Before I go on, I have to admit a terrible, shameful secret: I cannot really tell the difference between a violin and a viola. I know that I have spent most of my life in orchestras, and you’d think that I would be able to see the difference. Heck, I even PLAYED violin for many years when I was younger. Nothing seems to help with my viola identification deficiency, however. I try and try, but nothing works. Even now, I still am not sure when I look at a colleague if they are playing violin or viola.
I can HEAR the difference, mind you, but in the cacophony of a high school orchestra rehearsal (with me, Captain Doofus, at the helm of the ship), who can hear anything? Not me, that’s for sure.
Now, back to our story….
I started rapping on the podium with my baton (I catch on to conductor tricks quickly!) and brought the group to a halt. I looked over at where I thought the viola section should be. My feeble bass player brain tried to figure out if they were, in fact violas.
No dice. I couldn’t tell. I awkwardly mumbled to them.
“Uh… hey, guys….are you playing the viola part?”
“Uh, YEAH!” one of them angrily shot back. “We’re…..violas!”
Great. Not the sort of thing you want to say to a bunch of high schoolers. If they didn’t think I was an idiot before, they certainly thought from that point on.
I courageously kept up my stick waving, sneaking glances at the wall clock every few minutes, aching for this agony to end.I managed to fill the rest of the period by spouting bunch of mindless drivel about how to play in ensembles.Time seemed to crawl as I kept improvising up there, and I breathed a sigh of relief when the bell finally rang for the next period.
It was time for me to take off, but the school was still in a *DRUG LOCKDOWN* state, with dogs sniffing all of the lockers up and down the hallways and outside checking all of the cars in the parking lot.
This kind of police state mentality really gets under my skin. I’ll leave that particular discussion to other folks, but I think that if you treat people like they are criminals then that’s likely to be what you’ll get. Keeping schools secure is important, of course, but this affluent school 25 miles north of Chicago was not exactly a haven of criminal enterprise. Getting kids in their classroom and then springing (surprise!) a *DRUG LOCKDOWN* on them and keeping them captive in their classrooms while all of their lockers and automobiles are inspected seemed at least a tad paranoid and unnecessary.
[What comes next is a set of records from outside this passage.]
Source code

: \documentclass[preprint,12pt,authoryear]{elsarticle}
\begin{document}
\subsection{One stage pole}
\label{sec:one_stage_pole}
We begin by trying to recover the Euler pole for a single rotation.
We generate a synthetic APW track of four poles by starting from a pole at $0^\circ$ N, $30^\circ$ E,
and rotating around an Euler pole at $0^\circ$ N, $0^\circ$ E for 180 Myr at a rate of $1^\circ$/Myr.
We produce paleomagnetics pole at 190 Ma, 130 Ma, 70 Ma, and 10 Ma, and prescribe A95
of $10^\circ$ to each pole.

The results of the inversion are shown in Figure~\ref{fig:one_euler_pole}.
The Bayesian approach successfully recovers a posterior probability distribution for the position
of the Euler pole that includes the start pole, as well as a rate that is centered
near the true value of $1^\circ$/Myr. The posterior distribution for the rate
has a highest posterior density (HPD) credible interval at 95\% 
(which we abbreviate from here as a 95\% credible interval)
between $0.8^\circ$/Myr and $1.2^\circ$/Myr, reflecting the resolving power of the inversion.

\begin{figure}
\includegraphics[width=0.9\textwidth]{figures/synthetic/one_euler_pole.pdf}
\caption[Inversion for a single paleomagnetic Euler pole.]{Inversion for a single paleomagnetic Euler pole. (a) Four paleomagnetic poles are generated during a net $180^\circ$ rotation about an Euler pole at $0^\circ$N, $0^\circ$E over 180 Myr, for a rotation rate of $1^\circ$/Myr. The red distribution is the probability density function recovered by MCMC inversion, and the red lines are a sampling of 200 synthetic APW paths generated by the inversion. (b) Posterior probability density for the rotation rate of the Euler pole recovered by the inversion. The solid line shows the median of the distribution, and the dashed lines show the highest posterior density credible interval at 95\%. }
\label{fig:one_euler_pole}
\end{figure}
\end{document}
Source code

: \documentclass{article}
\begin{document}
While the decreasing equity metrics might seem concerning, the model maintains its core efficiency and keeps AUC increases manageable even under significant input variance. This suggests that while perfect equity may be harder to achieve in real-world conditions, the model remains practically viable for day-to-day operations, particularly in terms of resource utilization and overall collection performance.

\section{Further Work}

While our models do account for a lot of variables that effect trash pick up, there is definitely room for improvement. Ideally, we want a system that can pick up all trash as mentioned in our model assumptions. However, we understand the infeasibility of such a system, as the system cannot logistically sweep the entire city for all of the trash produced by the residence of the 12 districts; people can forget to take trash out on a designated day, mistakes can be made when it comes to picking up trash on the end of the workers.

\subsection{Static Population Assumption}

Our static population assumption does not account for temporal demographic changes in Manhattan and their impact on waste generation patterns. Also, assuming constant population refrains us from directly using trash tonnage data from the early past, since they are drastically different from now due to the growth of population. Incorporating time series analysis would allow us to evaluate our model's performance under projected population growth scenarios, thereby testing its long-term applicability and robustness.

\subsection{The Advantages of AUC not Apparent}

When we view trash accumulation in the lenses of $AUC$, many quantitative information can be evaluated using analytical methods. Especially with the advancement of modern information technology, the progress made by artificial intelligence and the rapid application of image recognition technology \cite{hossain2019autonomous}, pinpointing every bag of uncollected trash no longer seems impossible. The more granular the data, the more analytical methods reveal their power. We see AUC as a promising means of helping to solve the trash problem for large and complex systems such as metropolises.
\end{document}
To prove the silliness of this kind of procedure, check out what happened next during the *DRUG LOCKDOWN*.I needed to go—I had a gig—and I was absolutely unwilling to play by their silly drug lockdown rules.What was I going to tell the conductor when I showed up to my gig late?That I was locked in a high school classroom while the drug dogs finished patrolling the 1500 cars in the parking lot?I would absolutely not allow my professionalism to be tarnished by something so trivial.
So I just left. I walked right out the front door past the drug sniffing dogs in the hallways. Near my car I ran into another team of guys with dogs, and I said,
“Uh, I don’t work here.I’ve got to go.”
They said, “Ok.”
And I took off.
What kind of security is that? I had no identification and was parked with all of the students. And while I wouldn’t go so far as to say that I look like a drug dealer, I do have some sort of an unwholesome hippy vibe to my appearance. If the drug enforcement squad were to suspect anybody, why not at least suspect the weird-looking, long-haired hippy guy leaving the school with a BIG BAG and no identification?
I told the orchestra director later that week about the whole incident (my horrific conducting, the “we’re….violas!” comment, and my easy escape from the school), and we both had a good laugh. He agreed—why did they let me go without any fuss at all? What do those *DRUG LOCKDOWN* states achieve except to let the high schoolers know that Big Brother is watching them at all times and doesn’t trust them, so they’d better look out?
Hey, kids! Big Brother’s coming for your drugs! But don’t worry, you can just slip them to the bass teacher—he always gets away without a scratch.